Return every record below exactly as given.
-- -- --
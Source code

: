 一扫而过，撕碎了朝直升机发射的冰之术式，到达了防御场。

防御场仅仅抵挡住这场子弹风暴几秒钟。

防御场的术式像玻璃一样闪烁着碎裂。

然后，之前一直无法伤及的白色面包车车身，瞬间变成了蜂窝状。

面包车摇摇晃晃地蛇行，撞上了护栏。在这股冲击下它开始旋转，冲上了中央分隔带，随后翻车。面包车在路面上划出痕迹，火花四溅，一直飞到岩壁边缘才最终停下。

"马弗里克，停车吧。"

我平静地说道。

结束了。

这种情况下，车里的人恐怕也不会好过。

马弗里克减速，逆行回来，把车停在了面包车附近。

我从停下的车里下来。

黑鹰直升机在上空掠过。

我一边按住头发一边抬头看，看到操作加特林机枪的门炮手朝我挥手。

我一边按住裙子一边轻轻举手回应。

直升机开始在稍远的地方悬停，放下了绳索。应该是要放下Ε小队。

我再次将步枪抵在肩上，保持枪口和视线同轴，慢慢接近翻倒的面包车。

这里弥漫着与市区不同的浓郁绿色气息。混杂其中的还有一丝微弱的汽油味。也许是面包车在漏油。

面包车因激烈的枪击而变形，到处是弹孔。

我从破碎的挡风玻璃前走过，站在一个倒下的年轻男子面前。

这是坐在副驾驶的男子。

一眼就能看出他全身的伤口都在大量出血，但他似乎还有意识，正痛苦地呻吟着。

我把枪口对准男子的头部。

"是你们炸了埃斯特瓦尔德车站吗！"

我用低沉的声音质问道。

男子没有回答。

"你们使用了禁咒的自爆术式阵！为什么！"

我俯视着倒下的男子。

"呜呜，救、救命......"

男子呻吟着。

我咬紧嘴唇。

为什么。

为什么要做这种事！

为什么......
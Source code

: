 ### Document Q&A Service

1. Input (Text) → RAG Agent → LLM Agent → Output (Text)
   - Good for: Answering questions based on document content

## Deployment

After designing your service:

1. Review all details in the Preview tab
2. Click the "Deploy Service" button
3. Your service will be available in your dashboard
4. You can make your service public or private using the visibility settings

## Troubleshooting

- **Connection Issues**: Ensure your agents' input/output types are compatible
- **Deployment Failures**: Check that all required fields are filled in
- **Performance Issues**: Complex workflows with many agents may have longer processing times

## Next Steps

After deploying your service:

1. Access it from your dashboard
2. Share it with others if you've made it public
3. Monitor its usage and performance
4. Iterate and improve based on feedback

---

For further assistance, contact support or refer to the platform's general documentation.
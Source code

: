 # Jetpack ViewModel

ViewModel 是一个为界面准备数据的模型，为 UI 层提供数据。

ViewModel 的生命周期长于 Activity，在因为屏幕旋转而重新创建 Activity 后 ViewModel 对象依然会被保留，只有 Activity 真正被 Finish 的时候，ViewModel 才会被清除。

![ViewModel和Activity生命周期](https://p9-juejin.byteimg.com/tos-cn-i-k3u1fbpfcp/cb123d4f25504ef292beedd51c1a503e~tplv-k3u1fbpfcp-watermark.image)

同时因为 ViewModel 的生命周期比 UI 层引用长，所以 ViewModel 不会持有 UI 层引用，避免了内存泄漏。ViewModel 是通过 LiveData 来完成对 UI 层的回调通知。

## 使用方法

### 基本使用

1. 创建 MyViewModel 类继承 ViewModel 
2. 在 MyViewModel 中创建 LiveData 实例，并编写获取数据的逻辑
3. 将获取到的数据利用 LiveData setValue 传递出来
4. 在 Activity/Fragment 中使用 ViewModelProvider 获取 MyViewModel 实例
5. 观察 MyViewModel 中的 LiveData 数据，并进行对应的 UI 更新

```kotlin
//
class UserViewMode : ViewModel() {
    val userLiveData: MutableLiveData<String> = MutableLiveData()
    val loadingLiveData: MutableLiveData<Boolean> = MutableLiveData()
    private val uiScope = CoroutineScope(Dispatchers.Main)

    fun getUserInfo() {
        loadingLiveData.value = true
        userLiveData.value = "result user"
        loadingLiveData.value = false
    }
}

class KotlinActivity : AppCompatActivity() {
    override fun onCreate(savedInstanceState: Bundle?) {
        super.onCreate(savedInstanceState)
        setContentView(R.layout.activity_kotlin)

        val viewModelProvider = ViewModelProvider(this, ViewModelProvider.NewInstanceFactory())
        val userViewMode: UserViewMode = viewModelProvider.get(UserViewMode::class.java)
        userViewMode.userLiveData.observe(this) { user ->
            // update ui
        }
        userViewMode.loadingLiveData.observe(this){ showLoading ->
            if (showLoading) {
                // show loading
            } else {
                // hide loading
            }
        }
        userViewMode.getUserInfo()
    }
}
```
-- -- --
#### Exercise result
Source code

: 一扫而过，撕碎了朝直升机发射的冰之术式，到达了防御场。

防御场仅仅抵挡住这场子弹风暴几秒钟。

防御场的术式像玻璃一样闪烁着碎裂。

然后，之前一直无法伤及的白色面包车车身，瞬间变成了蜂窝状。

面包车摇摇晃晃地蛇行，撞上了护栏。在这股冲击下它开始旋转，冲上了中央分隔带，随后翻车。面包车在路面上划出痕迹，火花四溅，一直飞到岩壁边缘才最终停下。

"马弗里克，停车吧。"

我平静地说道。

结束了。

这种情况下，车里的人恐怕也不会好过。

马弗里克减速，逆行回来，把车停在了面包车附近。

我从停下的车里下来。

黑鹰直升机在上空掠过。

我一边按住头发一边抬头看，看到操作加特林机枪的门炮手朝我挥手。

我一边按住裙子一边轻轻举手回应。

直升机开始在稍远的地方悬停，放下了绳索。应该是要放下Ε小队。

我再次将步枪抵在肩上，保持枪口和视线同轴，慢慢接近翻倒的面包车。

这里弥漫着与市区不同的浓郁绿色气息。混杂其中的还有一丝微弱的汽油味。也许是面包车在漏油。

面包车因激烈的枪击而变形，到处是弹孔。

我从破碎的挡风玻璃前走过，站在一个倒下的年轻男子面前。

这是坐在副驾驶的男子。

一眼就能看出他全身的伤口都在大量出血，但他似乎还有意识，正痛苦地呻吟着。

我把枪口对准男子的头部。

"是你们炸了埃斯特瓦尔德车站吗！"

我用低沉的声音质问道。

男子没有回答。

"你们使用了禁咒的自爆术式阵！为什么！"

我俯视着倒下的男子。

"呜呜，救、救命......"

男子呻吟着。

我咬紧嘴唇。

为什么。

为什么要做这种事！

为什么......
Source code

: ### Document Q&A Service

1. Input (Text) → RAG Agent → LLM Agent → Output (Text)
   - Good for: Answering questions based on document content

## Deployment

After designing your service:

1. Review all details in the Preview tab
2. Click the "Deploy Service" button
3. Your service will be available in your dashboard
4. You can make your service public or private using the visibility settings

## Troubleshooting

- **Connection Issues**: Ensure your agents' input/output types are compatible
- **Deployment Failures**: Check that all required fields are filled in
- **Performance Issues**: Complex workflows with many agents may have longer processing times

## Next Steps

After deploying your service:

1. Access it from your dashboard
2. Share it with others if you've made it public
3. Monitor its usage and performance
4. Iterate and improve based on feedback

---

For further assistance, contact support or refer to the platform's general documentation.
Source code

: # Jetpack ViewModel

ViewModel 是一个为界面准备数据的模型，为 UI 层提供数据。

ViewModel 的生命周期长于 Activity，在因为屏幕旋转而重新创建 Activity 后 ViewModel 对象依然会被保留，只有 Activity 真正被 Finish 的时候，ViewModel 才会被清除。

![ViewModel和Activity生命周期](https://p9-juejin.byteimg.com/tos-cn-i-k3u1fbpfcp/cb123d4f25504ef292beedd51c1a503e~tplv-k3u1fbpfcp-watermark.image)

同时因为 ViewModel 的生命周期比 UI 层引用长，所以 ViewModel 不会持有 UI 层引用，避免了内存泄漏。ViewModel 是通过 LiveData 来完成对 UI 层的回调通知。

## 使用方法

### 基本使用

1. 创建 MyViewModel 类继承 ViewModel 
2. 在 MyViewModel 中创建 LiveData 实例，并编写获取数据的逻辑
3. 将获取到的数据利用 LiveData setValue 传递出来
4. 在 Activity/Fragment 中使用 ViewModelProvider 获取 MyViewModel 实例
5. 观察 MyViewModel 中的 LiveData 数据，并进行对应的 UI 更新

```kotlin
//
class UserViewMode : ViewModel() {
    val userLiveData: MutableLiveData<String> = MutableLiveData()
    val loadingLiveData: MutableLiveData<Boolean> = MutableLiveData()
    private val uiScope = CoroutineScope(Dispatchers.Main)

    fun getUserInfo() {
        loadingLiveData.value = true
        userLiveData.value = "result user"
        loadingLiveData.value = false
    }
}

class KotlinActivity : AppCompatActivity() {
    override fun onCreate(savedInstanceState: Bundle?) {
        super.onCreate(savedInstanceState)
        setContentView(R.layout.activity_kotlin)

        val viewModelProvider = ViewModelProvider(this, ViewModelProvider.NewInstanceFactory())
        val userViewMode: UserViewMode = viewModelProvider.get(UserViewMode::class.java)
        userViewMode.userLiveData.observe(this) { user ->
            // update ui
        }
        userViewMode.loadingLiveData.observe(this){ showLoading ->
            if (showLoading) {
                // show loading
            } else {
                // hide loading
            }
        }
        userViewMode.getUserInfo()
    }
}
```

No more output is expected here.